Tu l'entends qu'il tousse sous la gêne lorsque son regard croise les portraits. Tu détournes le regards pour ne pas donner plus d'explication. Tu redresses juste le dos pour ne pas perdre ta fierté. Tu desserres les poings pour éviter de trembler. Trembler devant lui, non. Ce serait la pire chose à faire. Encore. Et encore. Tu t'attends à une remarque sanglante, une engueulade bien Harker. Mais…
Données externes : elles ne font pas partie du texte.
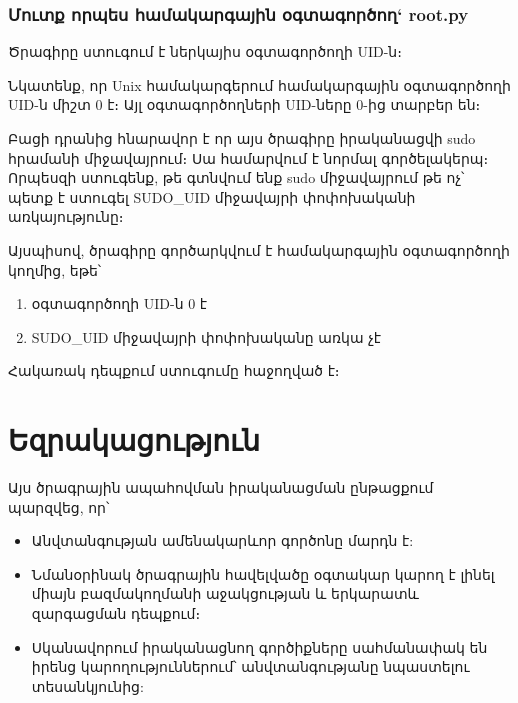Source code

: \documentclass[12pt]{article}
\begin{document}
\begin{sloppypar}
\subsubsection{Մուտք որպես համակարգային օգտագործող` root.py}


Ծրագիրը ստուգում է ներկայիս օգտագործողի UID-ն։

Նկատենք, որ Unix համակարգերում համակարգային օգտագործողի UID-ն միշտ 0 է։
Այլ օգտագործողների UID-ները 0-ից տարբեր են։

Բացի դրանից հնարավոր է որ այս ծրագիրը իրականացվի sudo հրամանի միջավայրում։
Սա համարվում է նորմալ գործելակերպ։ Որպեսզի ստուգենք, թե գտնվում ենք sudo
միջավայրում թե ոչ՝ պետք է ստուգել SUDO\_UID միջավայրի փոփոխականի
առկայությունը։

Այսպիսով, ծրագիրը գործարկվում է համակարգային օգտագործողի կողմից, եթե՝
\begin{enumerate}
\item օգտագործողի UID-ն 0 է
\item SUDO\_UID միջավայրի փոփոխականը առկա չէ
\end{enumerate}

Հակառակ դեպքում ստուգումը հաջողված է։


\newpage
\section{Եզրակացություն}

Այս ծրագրային ապահովման իրականացման ընթացքում պարզվեց, որ՝

\begin{itemize}
\item Անվտանգության ամենակարևոր գործոնը մարդն է:
\item Նմանօրինակ ծրագրային հավելվածը օգտակար կարող է
    լինել միայն բազմակողմանի աջակցության և երկարատև զարգացման
    դեպքում։
\item Սկանավորում իրականացնող գործիքները սահմանափակ են
    իրենց կարողություններում՝ անվտանգությանը նպաստելու
    տեսանկյունից:
\end{itemize}


\newpage

\end{sloppypar}
\end{document}
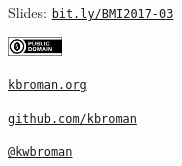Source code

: \documentclass[12pt,t]{beamer}
\begin{document}
\begin{frame}[c]{}

\large

\vspace*{10mm}
Slides: \href{http://bit.ly/BMI2017-03}{\tt bit.ly/BMI2017-03}

\vspace*{-5mm}
\hspace{90mm} \includegraphics[height=5mm]{Figs/cc-zero.png}

\vspace{2mm}

\href{http://kbroman.org}{\tt kbroman.org}

\vspace{2mm}

\href{https://github.com/kbroman}{\tt github.com/kbroman}

\vspace{2mm}

\href{https://twitter.com/kwbroman}{\tt @kwbroman}


\end{frame}
\end{document}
-La prochaine fois, demande-moi.


Boum.


Tu t’agrippes à ta couette alors que la phrase semble résonner dans ta tête avec une étrange sonorité. La prochaine fois ? Quelle prochaine fois ? Son ton est pourtant très neutre. Pouvant signifier qu'il n'y en aura pas. Alors pourquoi ? Pourquoi il te tortures comme ça ? Tu ne croises toujours pas son regard. Ce n'est pas le moment. Tu vois du coin de l'oeil qu'il la reprend. Qu'il reprend tout ce qu'il te reste…

Boum.


Nouvelle douleur au bruit sourd. Nouveau craquement de ton coeur qui se referme sur lui même dans sa cage bien trop grande pour lui. Pourtant aucun démon n'est présent dans la pièce. Maudit Salomon et ses expériences. Qu'est-ce qu'il a encore fait ? Tu voudrais tant oublier…

-Si jamais un membre de la famille s'en aperçoit, t'es grillé, j'te signale.
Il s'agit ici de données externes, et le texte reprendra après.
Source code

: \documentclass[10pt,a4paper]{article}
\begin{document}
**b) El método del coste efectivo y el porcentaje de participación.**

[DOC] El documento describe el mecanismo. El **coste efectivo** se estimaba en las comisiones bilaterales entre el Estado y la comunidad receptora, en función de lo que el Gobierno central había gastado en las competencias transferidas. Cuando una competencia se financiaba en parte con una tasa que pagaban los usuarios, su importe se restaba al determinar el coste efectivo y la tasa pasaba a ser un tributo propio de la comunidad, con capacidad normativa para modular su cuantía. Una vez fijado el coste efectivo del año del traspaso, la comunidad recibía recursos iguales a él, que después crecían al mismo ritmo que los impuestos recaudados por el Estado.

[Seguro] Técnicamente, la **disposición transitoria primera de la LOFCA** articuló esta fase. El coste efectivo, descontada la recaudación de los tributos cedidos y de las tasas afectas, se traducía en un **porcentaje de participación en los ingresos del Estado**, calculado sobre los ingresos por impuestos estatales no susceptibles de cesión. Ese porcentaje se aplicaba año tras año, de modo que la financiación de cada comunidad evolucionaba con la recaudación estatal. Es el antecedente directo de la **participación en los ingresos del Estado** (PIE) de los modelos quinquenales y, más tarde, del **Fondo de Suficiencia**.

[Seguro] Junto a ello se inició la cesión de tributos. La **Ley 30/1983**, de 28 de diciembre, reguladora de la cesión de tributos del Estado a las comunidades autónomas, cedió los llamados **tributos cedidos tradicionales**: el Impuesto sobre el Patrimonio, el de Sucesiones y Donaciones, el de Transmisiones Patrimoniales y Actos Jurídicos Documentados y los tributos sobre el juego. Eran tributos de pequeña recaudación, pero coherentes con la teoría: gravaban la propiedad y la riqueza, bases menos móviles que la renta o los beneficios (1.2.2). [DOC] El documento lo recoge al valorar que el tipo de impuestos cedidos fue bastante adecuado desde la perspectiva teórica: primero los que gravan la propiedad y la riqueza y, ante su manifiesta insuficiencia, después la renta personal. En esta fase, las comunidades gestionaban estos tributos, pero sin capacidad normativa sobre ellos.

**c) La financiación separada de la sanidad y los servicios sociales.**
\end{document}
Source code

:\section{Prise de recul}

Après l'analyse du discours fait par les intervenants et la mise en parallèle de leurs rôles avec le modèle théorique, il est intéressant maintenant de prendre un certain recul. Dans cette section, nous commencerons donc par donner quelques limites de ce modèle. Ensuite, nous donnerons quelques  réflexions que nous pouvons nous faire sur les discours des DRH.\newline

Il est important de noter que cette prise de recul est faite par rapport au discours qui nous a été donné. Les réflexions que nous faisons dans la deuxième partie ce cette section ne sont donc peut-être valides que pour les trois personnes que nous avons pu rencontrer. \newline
Ouais… tu le sais. Tu le sais que trop bien. Et machinalement tu viens enrouler tes doigts de la main gauche autour de ton index droit. Tu réalises que trop tard que ta chevalière n'est plus. Ce stupide réflexe que tu avais de la tourner sur elle même quand tu étais nerveux… Tu soupires. Elle n'est plus. Il l'a lui. Ou alors il l'a jeté. Tu ne sais pas. Tu te doutes bien qu'il ne la garde pas aussi chaudement que tu as pu le garder dans tes bras la nuit quand tu venais. Non. C'est encore à sens unique ce que tu vis. Tu gardes le regard baissé. Penaud.

-Allez détends-toi, c'est qu'une photo, j'vais pas t'bouffer.
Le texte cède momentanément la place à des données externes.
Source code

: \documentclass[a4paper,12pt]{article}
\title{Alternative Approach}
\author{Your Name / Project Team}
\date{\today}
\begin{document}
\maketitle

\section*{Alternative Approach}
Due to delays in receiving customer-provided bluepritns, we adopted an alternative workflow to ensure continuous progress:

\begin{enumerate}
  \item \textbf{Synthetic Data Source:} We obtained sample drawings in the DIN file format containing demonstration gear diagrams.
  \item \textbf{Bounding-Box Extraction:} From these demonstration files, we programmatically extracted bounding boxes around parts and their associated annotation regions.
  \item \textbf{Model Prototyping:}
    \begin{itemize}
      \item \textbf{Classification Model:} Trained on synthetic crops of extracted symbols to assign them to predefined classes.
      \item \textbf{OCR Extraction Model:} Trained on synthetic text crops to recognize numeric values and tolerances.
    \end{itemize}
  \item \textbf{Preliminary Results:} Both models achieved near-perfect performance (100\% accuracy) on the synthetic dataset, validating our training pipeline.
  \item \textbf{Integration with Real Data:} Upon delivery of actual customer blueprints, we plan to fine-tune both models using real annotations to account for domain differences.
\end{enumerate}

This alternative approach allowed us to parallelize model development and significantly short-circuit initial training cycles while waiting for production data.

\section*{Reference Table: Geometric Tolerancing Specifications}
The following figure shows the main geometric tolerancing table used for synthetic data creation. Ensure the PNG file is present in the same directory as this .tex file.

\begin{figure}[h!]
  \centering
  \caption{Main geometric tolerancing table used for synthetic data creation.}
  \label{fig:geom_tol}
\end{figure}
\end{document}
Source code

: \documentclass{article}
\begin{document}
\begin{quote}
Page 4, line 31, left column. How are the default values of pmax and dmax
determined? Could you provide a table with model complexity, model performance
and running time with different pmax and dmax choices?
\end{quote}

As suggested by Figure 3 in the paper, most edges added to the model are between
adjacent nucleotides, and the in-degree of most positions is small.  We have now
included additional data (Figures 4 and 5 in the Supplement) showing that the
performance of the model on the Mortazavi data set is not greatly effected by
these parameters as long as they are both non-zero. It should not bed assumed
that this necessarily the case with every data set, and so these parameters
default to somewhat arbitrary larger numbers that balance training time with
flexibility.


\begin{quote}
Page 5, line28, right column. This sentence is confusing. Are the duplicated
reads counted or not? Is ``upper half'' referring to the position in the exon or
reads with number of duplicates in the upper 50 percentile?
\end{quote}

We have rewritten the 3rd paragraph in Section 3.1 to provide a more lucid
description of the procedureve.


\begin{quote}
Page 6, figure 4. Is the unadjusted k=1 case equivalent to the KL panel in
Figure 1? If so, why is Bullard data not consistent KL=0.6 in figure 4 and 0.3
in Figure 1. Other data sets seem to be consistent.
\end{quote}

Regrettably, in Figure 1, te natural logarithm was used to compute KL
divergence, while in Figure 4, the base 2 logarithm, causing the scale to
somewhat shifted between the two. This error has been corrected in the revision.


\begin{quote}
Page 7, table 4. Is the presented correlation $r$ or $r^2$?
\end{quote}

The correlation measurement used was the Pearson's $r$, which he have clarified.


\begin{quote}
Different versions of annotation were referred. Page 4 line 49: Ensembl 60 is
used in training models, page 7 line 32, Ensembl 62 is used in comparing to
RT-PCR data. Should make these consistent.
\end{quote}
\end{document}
Tu relèves un peu la tête en entendant son rire. Tu en frisonnes un peu. Est-ce vraiment pour toi qu'il rigole soudainement ? Non. Et pourquoi il est encore là, à s'asseoir à tes côtés. Tu ne bouges presque pas alors que le matelas rebondis doucement sous ce nouveau poids. Ton lit est trop grand de toute façon pour une seule personne tu le sais.

-Alors comme ça, tu craques sur les infirmiers toi? J'suis presque offensé là.


Tu lèves les yeux aux ciels. Au moins le sujet de la conversation a changé, un petit peu, et tu lâches même un rictus nerveux avec ton sourire en coin indéchiffrable. Un peu joueur et énigmatique.

-Je disais juste que l'uniforme médical t'irait bien mieux. Qui sait, dans une soirée déguisé. En bleu ou en blanc avec les gants et la seringue.


Que dire de plus maintenant ? Hum ? Alors qu'il est si prêt de toi. Tu pourrais même prendre sa main dans la sienne, sentir sa chaleur. Mais non. Fruit défendu protégé par le Bien. Tu soupires un peu. Un ange passe et tu perds de nouveau ton sourire. Pour ne laisser place qu'au sérieux… qu'à la vérité que tu fuis tant en général

-Pourquoi… Pourquoi tu dis la prochaine fois, demande moi ?


Tu regardes tes mains, encore en sang. Presque dégoûté de ton existence. Dégoûté d'en être arrivé là… Dégoûté de tout. De toi.

-Je croyais que je devais arrêter… Tes refus étaient très clairs pourtant…


Tu passes une main sur tes yeux, fatigués. Ouais. T'en peux plus. T'as juste envie… de faire ce qui te semble le plus logique. Mais tu vas encore te recevoir un mur en pleine face. Alors tu prends juste sur toi. Encore mille cicatrices qui ne resteront pas sur ton dos cette fois. Mais bien dans ton coeur.

-Je croyais qu'il n'y aurait pas de prochaine fois… Jamais...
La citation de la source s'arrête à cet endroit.